Being self-employed or an independent contractor doesn’t mean you can’t qualify for a mortgage, but it does present a few challenges. First, lenders may require paying higher interest rates as they need to compensate for the lack of verifiable income. Second, lenders may require additional documentation and paperwork, such as:

  • Two years of personal tax returns
  • Two years of business tax returns including schedules K-1, 1120, 1120S
  • Business license
  • Year-to-date profit and loss statement
  • Balance sheet
  • Signed CPA letter stating you are still in business 


For those who cannot provide all of this information, there may be a few additional options available:  

Stated Income/Stated Asset Mortgage (SISA) A SISA mortgage requires that the borrower disclose their income, but the bank will not verify the amount. Also known as low-documentation loans, the bank only seeks to verify the sources of such income. Borrowers may have to provide a list of recent clients and any other sources of cash flow, such as income-producing investments. The bank may also require borrowers to submit an IRS Form 4506 or 8821. A Form 4506 is used to request a copy of a borrower’s tax return directly from the IRS, preventing falsified returns. A Form 8821 authorizes the lender to go to any IRS office to examine taxpayer information.  

No Documentation Loan With a no documentation loan, the lender does not seek to verify the borrower’s income in any way. This is a good option for borrowers whose tax returns show a business loss or very low profit. Because this type of loan is much riskier for the lender, interest rates will be higher.  


Find a W-2 Co-Borrower or Co-Signer Getting a joint mortgage with a co-borrower who is a W-2 employee can help improve a borrower’s prospects of getting a mortgage. This provides assurance to the lender that there will be steady income to repay the debt. Borrowers can also have a parent or other relative co-sign on the mortgage, but this person must be willing and able to assume full responsibility for the loan upon default. 

Improve Out Your Credit Score
A higher credit score makes for a more attractive candidate and can help qualify for the loan and lower interest rates.  

Offer a Large Down Payment The bank will see a borrower as less of a risk if they provide more cash up front and have higher equity in the home.
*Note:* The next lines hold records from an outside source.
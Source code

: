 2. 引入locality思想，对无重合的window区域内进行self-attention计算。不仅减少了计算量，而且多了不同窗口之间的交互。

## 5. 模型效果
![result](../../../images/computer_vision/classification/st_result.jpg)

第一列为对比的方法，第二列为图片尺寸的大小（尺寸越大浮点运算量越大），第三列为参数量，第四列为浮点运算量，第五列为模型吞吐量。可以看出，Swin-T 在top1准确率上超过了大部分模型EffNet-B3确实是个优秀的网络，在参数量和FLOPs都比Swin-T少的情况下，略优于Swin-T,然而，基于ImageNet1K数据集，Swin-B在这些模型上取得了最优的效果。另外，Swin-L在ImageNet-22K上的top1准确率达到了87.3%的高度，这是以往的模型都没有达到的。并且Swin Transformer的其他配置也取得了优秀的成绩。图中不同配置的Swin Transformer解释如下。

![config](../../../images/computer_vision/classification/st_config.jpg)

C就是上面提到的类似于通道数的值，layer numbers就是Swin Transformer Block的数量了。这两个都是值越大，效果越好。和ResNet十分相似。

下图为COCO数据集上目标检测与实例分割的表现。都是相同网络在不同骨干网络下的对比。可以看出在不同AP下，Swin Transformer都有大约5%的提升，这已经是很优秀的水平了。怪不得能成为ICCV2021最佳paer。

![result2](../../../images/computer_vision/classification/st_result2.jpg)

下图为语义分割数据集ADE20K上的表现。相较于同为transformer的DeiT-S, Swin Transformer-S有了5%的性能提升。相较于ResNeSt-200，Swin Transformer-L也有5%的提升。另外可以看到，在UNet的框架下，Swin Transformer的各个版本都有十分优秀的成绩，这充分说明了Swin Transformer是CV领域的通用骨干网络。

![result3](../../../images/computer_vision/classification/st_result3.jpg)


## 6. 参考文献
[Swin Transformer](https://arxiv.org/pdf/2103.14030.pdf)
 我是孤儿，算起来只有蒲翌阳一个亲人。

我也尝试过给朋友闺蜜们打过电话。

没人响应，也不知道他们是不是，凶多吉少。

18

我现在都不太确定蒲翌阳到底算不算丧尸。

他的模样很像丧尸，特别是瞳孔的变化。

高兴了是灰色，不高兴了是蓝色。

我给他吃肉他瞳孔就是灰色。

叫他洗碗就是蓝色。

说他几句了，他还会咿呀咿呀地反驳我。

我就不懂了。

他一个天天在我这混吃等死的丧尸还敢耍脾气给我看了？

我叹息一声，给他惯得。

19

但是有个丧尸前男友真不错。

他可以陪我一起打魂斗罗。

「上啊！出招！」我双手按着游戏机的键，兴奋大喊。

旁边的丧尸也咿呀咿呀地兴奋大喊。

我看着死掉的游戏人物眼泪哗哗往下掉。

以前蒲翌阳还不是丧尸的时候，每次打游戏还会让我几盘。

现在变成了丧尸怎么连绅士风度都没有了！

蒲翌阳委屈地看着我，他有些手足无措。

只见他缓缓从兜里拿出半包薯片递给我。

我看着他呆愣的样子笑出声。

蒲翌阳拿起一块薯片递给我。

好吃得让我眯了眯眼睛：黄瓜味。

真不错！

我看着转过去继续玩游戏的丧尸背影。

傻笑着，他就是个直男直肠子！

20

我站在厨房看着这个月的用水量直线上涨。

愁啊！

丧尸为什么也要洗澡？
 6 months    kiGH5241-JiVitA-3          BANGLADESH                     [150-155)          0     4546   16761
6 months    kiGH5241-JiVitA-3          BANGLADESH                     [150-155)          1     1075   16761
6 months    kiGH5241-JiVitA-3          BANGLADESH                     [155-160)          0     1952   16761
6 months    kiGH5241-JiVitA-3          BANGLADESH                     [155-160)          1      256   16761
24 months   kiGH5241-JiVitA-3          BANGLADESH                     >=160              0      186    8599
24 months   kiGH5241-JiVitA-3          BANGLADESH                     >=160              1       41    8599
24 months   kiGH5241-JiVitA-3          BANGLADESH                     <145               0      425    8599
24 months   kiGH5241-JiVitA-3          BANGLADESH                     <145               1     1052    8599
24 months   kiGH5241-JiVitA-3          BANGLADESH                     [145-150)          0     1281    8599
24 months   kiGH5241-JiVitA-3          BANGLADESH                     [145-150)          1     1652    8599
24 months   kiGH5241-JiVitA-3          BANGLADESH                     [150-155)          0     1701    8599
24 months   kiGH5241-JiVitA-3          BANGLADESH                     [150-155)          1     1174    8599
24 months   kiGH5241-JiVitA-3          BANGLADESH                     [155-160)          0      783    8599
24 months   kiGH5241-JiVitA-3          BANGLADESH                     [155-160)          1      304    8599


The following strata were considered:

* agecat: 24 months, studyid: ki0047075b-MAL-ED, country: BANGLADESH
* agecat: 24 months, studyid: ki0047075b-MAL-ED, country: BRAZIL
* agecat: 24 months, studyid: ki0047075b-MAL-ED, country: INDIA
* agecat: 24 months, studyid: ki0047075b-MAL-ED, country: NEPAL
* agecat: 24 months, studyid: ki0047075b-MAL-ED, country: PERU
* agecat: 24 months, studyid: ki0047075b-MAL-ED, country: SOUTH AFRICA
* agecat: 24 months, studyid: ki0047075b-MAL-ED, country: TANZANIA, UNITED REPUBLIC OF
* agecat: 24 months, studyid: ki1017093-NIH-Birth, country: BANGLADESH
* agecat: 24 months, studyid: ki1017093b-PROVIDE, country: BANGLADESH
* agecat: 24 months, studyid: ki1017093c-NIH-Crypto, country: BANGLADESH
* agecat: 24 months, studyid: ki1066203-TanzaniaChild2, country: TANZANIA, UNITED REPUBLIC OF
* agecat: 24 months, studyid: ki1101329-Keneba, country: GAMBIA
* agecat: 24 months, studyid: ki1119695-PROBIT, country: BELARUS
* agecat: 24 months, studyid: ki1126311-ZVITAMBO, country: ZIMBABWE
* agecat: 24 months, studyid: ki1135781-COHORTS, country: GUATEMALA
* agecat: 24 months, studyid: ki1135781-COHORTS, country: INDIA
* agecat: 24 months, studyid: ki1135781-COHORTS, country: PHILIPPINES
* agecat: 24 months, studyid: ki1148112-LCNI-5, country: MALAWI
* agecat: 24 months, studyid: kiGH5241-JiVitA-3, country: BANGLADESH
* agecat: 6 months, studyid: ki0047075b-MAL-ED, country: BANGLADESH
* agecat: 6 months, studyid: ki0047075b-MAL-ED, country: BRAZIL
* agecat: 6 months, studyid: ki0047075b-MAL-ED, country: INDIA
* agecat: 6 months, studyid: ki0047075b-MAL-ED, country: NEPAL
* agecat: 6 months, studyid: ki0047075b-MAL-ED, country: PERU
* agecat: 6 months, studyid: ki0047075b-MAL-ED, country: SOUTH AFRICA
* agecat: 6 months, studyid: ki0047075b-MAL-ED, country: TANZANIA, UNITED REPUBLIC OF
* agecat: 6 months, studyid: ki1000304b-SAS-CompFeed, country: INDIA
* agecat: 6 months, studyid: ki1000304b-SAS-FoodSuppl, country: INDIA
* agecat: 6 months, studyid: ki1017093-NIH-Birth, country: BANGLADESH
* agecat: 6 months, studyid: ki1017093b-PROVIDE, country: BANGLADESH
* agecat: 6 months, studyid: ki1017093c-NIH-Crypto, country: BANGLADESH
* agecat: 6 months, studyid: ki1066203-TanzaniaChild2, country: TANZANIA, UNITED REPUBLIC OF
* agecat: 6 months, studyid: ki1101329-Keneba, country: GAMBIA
Have Significant Cash Reserves Having plenty of money in an emergency fund shows that a borrower will be able to make monthly payments even if income decreases.  

Pay Off Consumer Debt Paying off credit cards or car loans increases cash flow and will allow a borrower to qualify for a higher loan amount. 

Provide Self-Employment History and Documentation Providing at least two years of self-employment history along with documentation such as previous years’ tax returns, profit and loss statements and balance sheets will make lenders more comfortable and increase a borrower’s chance in qualifying for a loan.

Minimize Deductions For self-employed individuals, taking deductions is a common way to reduce taxes, but this may actually hurt a borrower’s chances of qualifying for a loan. When approving a loan, lenders look at a borrower's net income, which should be as high as possible. While taking fewer deductions may mean paying a higher tax bill, it may also mean getting approved for a higher loan amount. 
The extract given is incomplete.